Referential Integrity

We've seen that JOINs are essential to relational databases. Most joins are based on the idea of a foreign key: a value that is a key in some other table. For example, the OID (owner id) in the pet table is a foreign key into the owner table, where oid is the primary key. The pet table refers to the owner table.

Referential Integrity is the idea that these references should all have valid values: If the oid for a pet ("Fluffy") is 456, then 456 should be a valid key in the owner table. (The DBMS can't ensure that 456 is the correct owner, but it should at least be the key for some owner.)

Today's topic is referential integrity.

Readings

The main topics for today are:

  • Indexes
  • Referential integrity
  • Query Execution

Indexes

We know that most tables should specify a primary key --- a column or set of columns that uniquely specify a row. Furthermore, the primary key is how the rows are organized in the underlying data structure, and searching the table by a primary key is guaranteed to be the fastest way to search it.

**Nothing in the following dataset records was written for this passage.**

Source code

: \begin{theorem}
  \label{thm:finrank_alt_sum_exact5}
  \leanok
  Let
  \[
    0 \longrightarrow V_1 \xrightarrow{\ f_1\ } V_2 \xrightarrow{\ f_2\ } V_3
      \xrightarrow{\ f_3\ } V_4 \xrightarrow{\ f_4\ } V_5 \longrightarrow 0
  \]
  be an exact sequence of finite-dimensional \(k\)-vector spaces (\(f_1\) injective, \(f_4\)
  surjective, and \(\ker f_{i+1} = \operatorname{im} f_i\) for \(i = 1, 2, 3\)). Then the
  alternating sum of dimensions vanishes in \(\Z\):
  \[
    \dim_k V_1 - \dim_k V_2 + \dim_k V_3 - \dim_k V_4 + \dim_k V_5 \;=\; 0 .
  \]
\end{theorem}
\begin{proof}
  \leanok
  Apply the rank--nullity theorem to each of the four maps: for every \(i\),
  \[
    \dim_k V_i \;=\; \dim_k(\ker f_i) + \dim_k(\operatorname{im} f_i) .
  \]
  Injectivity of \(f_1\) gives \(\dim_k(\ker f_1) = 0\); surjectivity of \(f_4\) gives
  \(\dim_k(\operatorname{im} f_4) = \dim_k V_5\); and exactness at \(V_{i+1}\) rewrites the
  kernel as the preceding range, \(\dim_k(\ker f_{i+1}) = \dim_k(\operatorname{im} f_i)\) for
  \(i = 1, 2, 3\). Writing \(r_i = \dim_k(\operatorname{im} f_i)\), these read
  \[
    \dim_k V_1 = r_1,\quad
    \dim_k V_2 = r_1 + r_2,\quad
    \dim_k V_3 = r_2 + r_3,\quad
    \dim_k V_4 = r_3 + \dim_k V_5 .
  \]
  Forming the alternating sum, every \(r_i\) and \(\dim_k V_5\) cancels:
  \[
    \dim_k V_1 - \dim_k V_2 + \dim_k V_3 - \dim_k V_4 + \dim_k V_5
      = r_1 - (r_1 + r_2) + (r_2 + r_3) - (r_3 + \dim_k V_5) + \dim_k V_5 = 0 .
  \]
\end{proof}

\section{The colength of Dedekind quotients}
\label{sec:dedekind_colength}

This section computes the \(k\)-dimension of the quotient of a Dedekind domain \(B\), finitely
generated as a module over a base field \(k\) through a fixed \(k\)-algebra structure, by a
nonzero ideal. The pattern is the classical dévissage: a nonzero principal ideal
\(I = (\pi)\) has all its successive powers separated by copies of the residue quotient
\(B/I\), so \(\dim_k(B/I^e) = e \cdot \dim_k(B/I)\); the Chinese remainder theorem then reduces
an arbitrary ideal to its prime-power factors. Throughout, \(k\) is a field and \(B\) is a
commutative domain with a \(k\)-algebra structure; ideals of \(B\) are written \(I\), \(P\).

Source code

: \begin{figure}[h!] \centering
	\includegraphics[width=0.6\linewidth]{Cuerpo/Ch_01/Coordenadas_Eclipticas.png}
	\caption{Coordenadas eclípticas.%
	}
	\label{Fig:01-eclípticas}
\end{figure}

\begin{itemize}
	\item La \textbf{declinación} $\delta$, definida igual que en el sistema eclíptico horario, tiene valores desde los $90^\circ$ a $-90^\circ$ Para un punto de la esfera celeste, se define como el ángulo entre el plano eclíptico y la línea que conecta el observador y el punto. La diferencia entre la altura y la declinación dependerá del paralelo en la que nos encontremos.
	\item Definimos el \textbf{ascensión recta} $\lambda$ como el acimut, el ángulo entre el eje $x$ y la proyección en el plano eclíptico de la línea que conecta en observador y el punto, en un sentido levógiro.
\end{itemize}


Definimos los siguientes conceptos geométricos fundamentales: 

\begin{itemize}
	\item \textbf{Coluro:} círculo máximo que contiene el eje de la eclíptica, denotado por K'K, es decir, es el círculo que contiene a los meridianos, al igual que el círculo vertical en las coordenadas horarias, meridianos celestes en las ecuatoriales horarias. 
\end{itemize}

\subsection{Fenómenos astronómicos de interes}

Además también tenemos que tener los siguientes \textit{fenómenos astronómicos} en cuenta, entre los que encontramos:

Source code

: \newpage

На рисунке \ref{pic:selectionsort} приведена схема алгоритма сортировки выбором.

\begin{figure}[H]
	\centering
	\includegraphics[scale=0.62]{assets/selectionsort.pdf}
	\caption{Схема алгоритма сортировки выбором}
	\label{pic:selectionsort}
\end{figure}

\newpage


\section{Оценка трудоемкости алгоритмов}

Some examples of primary keys we had from the WMDB was the numeric ID for movies (tt) or people (nm). However, we know that we will often want to search those tables by the title of the movie or the name of the person, even if those search strings are not unique. How can we make those searches faster? We can build an index.

An index is a pretty intuitive concept, because we are all used to using an index at the back of a book. Finding page 254 is fast; so a page number is like a primary key. The index might tell you that the name Clooney appears on page 254, so you can find information about him faster by using the index than by leafing through the whole book.

Let's talk about indexes in terms of computer science concepts that you already know. Suppose we have an array of songs, where each song is represented with an object with fields like title, artist, length, etc. Suppose it's an enormous array of up to 1 million songs: song[1_000_000] The primary key is the array index: song[123_456] is a very fast way to find that song, given its location in the array. If we had a little hashtable on the side that hashed "Feel it Still" to 123_456, we can look up the song by title almost as quickly, since hashtables are O(1) lookup in the average case. Otherwise, we'd have to iterate through the whole array, searching for the song by title, which is an O(n) operation.

When we ask MySQL to construct an index on some field (column), it sets up something like that that hashtable mapping song titles to array locations.

Syntactically, we can have MySQL build an maintain an index on a particular column just by requesting it by adding an index (col) clause to the create table.

Here's how we might have done it in the WMDB to index by the person's name. In principle, we could add additional indexes for other columns as well, such as by birthdate or who added the person. That could speed up queries using those columns.

use scottdb;

drop table if exists person9;
create table person9 (
       nm int unsigned,
       name varchar(40),
       birthdate date,
       primary key (nm),
       index(name)
);

drop table if exists movie9;
create table movie9 (
       tt int unsigned,
       title varchar(40),
       director int unsigned,
       primary key (tt),
       index(title)
);

Foreign Keys and Referential Integrity

We often have tables that are knitted together by a common key, as in our vet office, where the rows of the pet table refer to the owner table using a foreign key of the oid (owner id). Another example, described thoroughly below, would be a music database, where one table lists the albums and another lists the tracks. There should be an owner for every pet, and there should be an album for every track. It would be weird and meaningless to have tracks in the second table that didn't belong to an album, right? (Well, some music is released only as singles, but we'll ignore that.) Avoiding this is what we mean by referential integrity.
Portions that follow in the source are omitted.